Les politiques, il est vrai, ont fait beaucoup, avec leur grosse langue de bois et leurs petites combines, pour accréditer cette idée. Pas étonnant qu’ils en soient réduits aujourd’hui, pour essayer de reconquérir une petite place dans le coeur devenu si sec de l’électeur lambda, à se prêter à toutes les pitreries, à consentir à toutes les atteintes à la vie privée.

A tel point que la plaisanterie, devenue récurrente dans les rédactions, n’en est qu’à moitié une: à savoir que la prochaine étape devrait fatalement consister à coucher avec eux, et à scrupuleusement en rendre compte — le devoir avant tout.

D’ailleurs,c’est presque fait, grâce à l’Hebdo et son excellent Blog & Breakfast. Semaine après semaine, jusqu’en octobre, les journalistes du Pont Bessières n’iront certes pas coucher avec les candidat-e-s, comme on dit à gauche, mais chez les candidat-e-s, l’un n’excluant d’ailleurs pas totalement, ni forcément, l’autre.

Le Blog & Breakfast, qui a déjà eu les honneurs du «Monde», a d’ailleurs failli s’appeler d’abord «Au lit avec…».

L’opération ne fait que débuter et n’aura touché pour l’heure, sans pléonasme, que le Valais et les cantons primitifs. On apprendra ainsi que le conseiller national PDC schwytzois Reto Wehrli est le roi, mais vraiment le roi de la soupe de poisson, sauf que malheureusement, il garde la recette pour lui. Que la femme du haut-valaisan Peter Jossen, candidat socialiste au Conseil des Etats, possède dix chevaux, un paon et quatre chameaux, «des animaux très sensibles et intelligents».
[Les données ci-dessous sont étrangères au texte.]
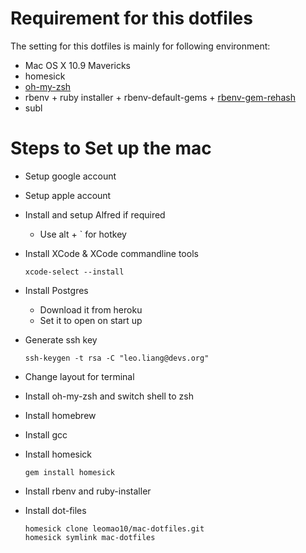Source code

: # Requirement for this dotfiles

The setting for this dotfiles is mainly for following environment:

- Mac OS X 10.9 Mavericks
- homesick
- [oh-my-zsh](https://github.com/robbyrussell/oh-my-zsh)
- rbenv + ruby installer + rbenv-default-gems + [rbenv-gem-rehash](https://github.com/sstephenson/rbenv-gem-rehash)
- subl


# Steps to Set up the mac

- Setup google account
- Setup apple account
- Install and setup Alfred if required
	- Use alt + ` for hotkey
- Install XCode & XCode commandline tools

	```
	xcode-select --install
	```
- Install Postgres
	- Download it from heroku
	- Set it to open on start up
- Generate ssh key

	```
	ssh-keygen -t rsa -C "leo.liang@devs.org"
	```	
- Change layout for terminal
- Install oh-my-zsh and switch shell to zsh
- Install homebrew
- Install gcc
- Install homesick

	```
	gem install homesick
	```
- Install rbenv and ruby-installer	
- Install dot-files
	
	```
	homesick clone leomao10/mac-dotfiles.git
	homesick symlink mac-dotfiles
	```
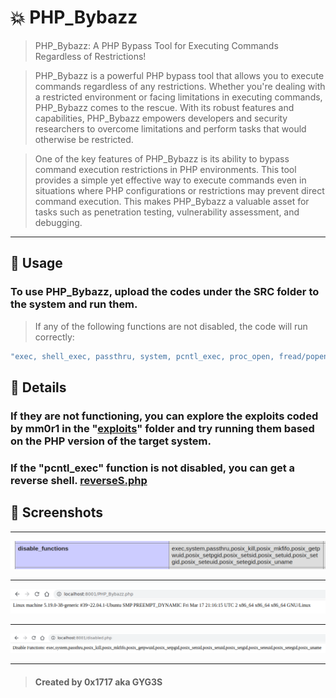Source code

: # :boom: PHP_Bybazz

> PHP_Bybazz: A PHP Bypass Tool for Executing Commands Regardless of Restrictions!

> PHP_Bybazz is a powerful PHP bypass tool that allows you to execute commands regardless of any restrictions. Whether you're dealing with a restricted environment or facing limitations in executing commands, PHP_Bybazz comes to the rescue. With its robust features and capabilities, PHP_Bybazz empowers developers and security researchers to overcome limitations and perform tasks that would otherwise be restricted.

> One of the key features of PHP_Bybazz is its ability to bypass command execution restrictions in PHP environments. This tool provides a simple yet effective way to execute commands even in situations where PHP configurations or restrictions may prevent direct command execution. This makes PHP_Bybazz a valuable asset for tasks such as penetration testing, vulnerability assessment, and debugging.

---

## :scroll: Usage

### To use PHP_Bybazz, upload the codes under the SRC folder to the system and run them.

> If any of the following functions are not disabled, the code will run correctly:

```bash
"exec, shell_exec, passthru, system, pcntl_exec, proc_open, fread/popen"
```

## :scroll: Details

### If they are not functioning, you can explore the exploits coded by mm0r1 in the "[exploits](https://github.com/0x1717/PHP_Bybazz/tree/main/exploits)" folder and try running them based on the PHP version of the target system.

### If the "pcntl_exec" function is not disabled, you can get a reverse shell. [reverseS.php](https://github.com/0x1717/PHP_Bybazz/blob/main/src/reverseS.php)

## :scroll: Screenshots

---

<img src='img/phpinfo.png'>

---

<img src='img/PHP_Bybazz.png'>

---

<img src='img/disabled.png'>

---

> #### Created by 0x1717 aka GYG3S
Bien sûr, il y a des réticences. Pas fou, Jean-Noël Rey a d’abord voulu en parler à sa compagne, sur l’air de «Devine qui vient dîner et coucher ce soir». Avant de dire non, expliquant ne pas aimer «du tout cette manière personnaliste d’aborder les choses».

Idem pour le conseiller aux Etats uranais Hansruedi Stadler qui ne déroge pas à certains principes de salubrité publique: «Jamais un journaliste n’est venu à la maison». Ce n’est pas le président de tous les Français qui pourrait en dire autant.
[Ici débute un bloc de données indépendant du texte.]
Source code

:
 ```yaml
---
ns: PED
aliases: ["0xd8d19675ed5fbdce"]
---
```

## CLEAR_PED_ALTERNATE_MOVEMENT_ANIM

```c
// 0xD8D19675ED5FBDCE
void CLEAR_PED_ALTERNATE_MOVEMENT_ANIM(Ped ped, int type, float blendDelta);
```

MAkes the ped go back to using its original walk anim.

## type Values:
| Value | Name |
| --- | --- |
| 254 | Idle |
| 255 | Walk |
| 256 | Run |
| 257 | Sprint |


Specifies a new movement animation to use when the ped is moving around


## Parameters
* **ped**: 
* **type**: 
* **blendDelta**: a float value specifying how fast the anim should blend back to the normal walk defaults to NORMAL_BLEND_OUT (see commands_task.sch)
Face à cette «peopolisation» galopante du politique, fut-ce à dos de chameau, où faut-il s’arrêter? Ça dépend de la bête, semble-t-il.

Il y a ceux qui adorent — genre Christophe Darbellay, qui a ouvert récemment les portes de sa demeure et présenté sa petite amie aux lecteurs sans doute ébaubis du Matin. Le président du PDC, depuis son élection en 2003, a été régulièrement croqué en plein effort dans des disciplines tout sauf parlementaires, comme la chasse au chamois. Ou Oskar Freysinger, qui expose, dans les gazettes et les écrans d’ici et de là-bas, les détails passionnants de sa vie de tous les jours à Savièse, torse nu, avec femme, carabine et progéniture.
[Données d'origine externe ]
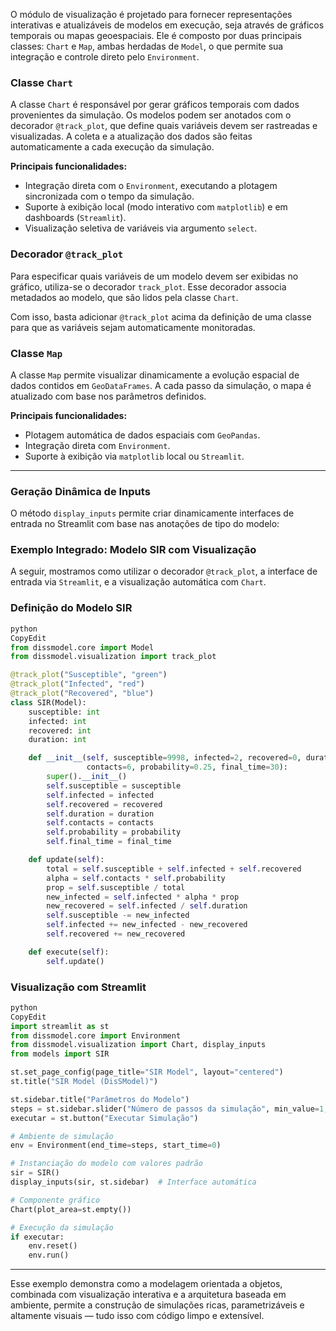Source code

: O módulo de visualização é projetado para fornecer representações interativas e atualizáveis de modelos em execução, seja através de gráficos temporais ou mapas geoespaciais. Ele é composto por duas principais classes: `Chart` e `Map`, ambas herdadas de `Model`, o que permite sua integração e controle direto pelo `Environment`.

### Classe `Chart`

A classe `Chart` é responsável por gerar gráficos temporais com dados provenientes da simulação. Os modelos podem ser anotados com o decorador `@track_plot`, que define quais variáveis devem ser rastreadas e visualizadas. A coleta e a atualização dos dados são feitas automaticamente a cada execução da simulação.

**Principais funcionalidades:**

- Integração direta com o `Environment`, executando a plotagem sincronizada com o tempo da simulação.
- Suporte à exibição local (modo interativo com `matplotlib`) e em dashboards (`Streamlit`).
- Visualização seletiva de variáveis via argumento `select`.

### Decorador `@track_plot`

Para especificar quais variáveis de um modelo devem ser exibidas no gráfico, utiliza-se o decorador `track_plot`. Esse decorador associa metadados ao modelo, que são lidos pela classe `Chart`.


Com isso, basta adicionar `@track_plot` acima da definição de uma classe para que as variáveis sejam automaticamente monitoradas.

### Classe `Map`

A classe `Map` permite visualizar dinamicamente a evolução espacial de dados contidos em `GeoDataFrames`. A cada passo da simulação, o mapa é atualizado com base nos parâmetros definidos.

**Principais funcionalidades:**

- Plotagem automática de dados espaciais com `GeoPandas`.
- Integração direta com `Environment`.
- Suporte à exibição via `matplotlib` local ou `Streamlit`.

---


### Geração Dinâmica de Inputs

O método `display_inputs` permite criar dinamicamente interfaces de entrada no Streamlit com base nas anotações de tipo do modelo:


### Exemplo Integrado: Modelo SIR com Visualização

A seguir, mostramos como utilizar o decorador `@track_plot`, a interface de entrada via `Streamlit`, e a visualização automática com `Chart`.

### Definição do Modelo SIR

```python
python
CopyEdit
from dissmodel.core import Model
from dissmodel.visualization import track_plot

@track_plot("Susceptible", "green")
@track_plot("Infected", "red")
@track_plot("Recovered", "blue")
class SIR(Model):
    susceptible: int
    infected: int
    recovered: int
    duration: int

    def __init__(self, susceptible=9998, infected=2, recovered=0, duration=2,
                 contacts=6, probability=0.25, final_time=30):
        super().__init__()
        self.susceptible = susceptible
        self.infected = infected
        self.recovered = recovered
        self.duration = duration
        self.contacts = contacts
        self.probability = probability
        self.final_time = final_time

    def update(self):
        total = self.susceptible + self.infected + self.recovered
        alpha = self.contacts * self.probability
        prop = self.susceptible / total
        new_infected = self.infected * alpha * prop
        new_recovered = self.infected / self.duration
        self.susceptible -= new_infected
        self.infected += new_infected - new_recovered
        self.recovered += new_recovered

    def execute(self):
        self.update()

```

### Visualização com Streamlit

```python
python
CopyEdit
import streamlit as st
from dissmodel.core import Environment
from dissmodel.visualization import Chart, display_inputs
from models import SIR

st.set_page_config(page_title="SIR Model", layout="centered")
st.title("SIR Model (DisSModel)")

st.sidebar.title("Parâmetros do Modelo")
steps = st.sidebar.slider("Número de passos da simulação", min_value=1, max_value=50, value=10)
executar = st.button("Executar Simulação")

# Ambiente de simulação
env = Environment(end_time=steps, start_time=0)

# Instanciação do modelo com valores padrão
sir = SIR()
display_inputs(sir, st.sidebar)  # Interface automática

# Componente gráfico
Chart(plot_area=st.empty())

# Execução da simulação
if executar:
    env.reset()
    env.run()

```

---

Esse exemplo demonstra como a modelagem orientada a objetos, combinada com visualização interativa e a arquitetura baseada em ambiente, permite a construção de simulações ricas, parametrizáveis e altamente visuais — tudo isso com código limpo e extensível.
D’autres, en revanche, préfèrent jouer les intransigeants, tel le conseiller national fribourgeois Christian Levrat, qui refuse la moindre caméra chez lui, au motif que «la sphère privée offre un endroit de ressourcement, qu’il faut préserver».

Troisième catégorie, enfin: les gros roublards qui n’aiment pas ça, mais jouent néanmoins le jeu quand il y a quelque chose de concret, d’immédiat, à y gagner. Comme le conseiller d’Etat vaudois Pierre-Yves Maillard, dévoilant, toujours dans le Matin, les conforts de son loft lausannois, à une semaine de la votation sur la caisse unique, pour laquelle il s’était beaucoup investi. Là, recevoir des journalistes chez soi équivaut un peu à la manoeuvre de la dernière chance, au bluff du désespoir.

Christophe Darbellay justifie cette fuite en avant, ou plutôt en dedans, en expliquant, dans «Le Temps , qu’exposer sa vie privée permet de combiner «l’image et le discours». Certes.

Sauf que ce mélange entre le privé et le public, les pénates et le cénacle, la famille et la politique, n’est pas toujours innocent. On voit poindre une proximité, des liens de sympathie, pour ne pas dire de connivence, que crée forcément l’agape, la balade ou le toit partagé.

C’est probablement ce que recherchent les politiciens en se dévoilant si fort côté jardin: noyer le poisson, servir la soupe aux journalistes avec l’espoir raisonnable que bien vite, à leur tour, les journalistes la leur servent. Toute chaude et sur un plateau.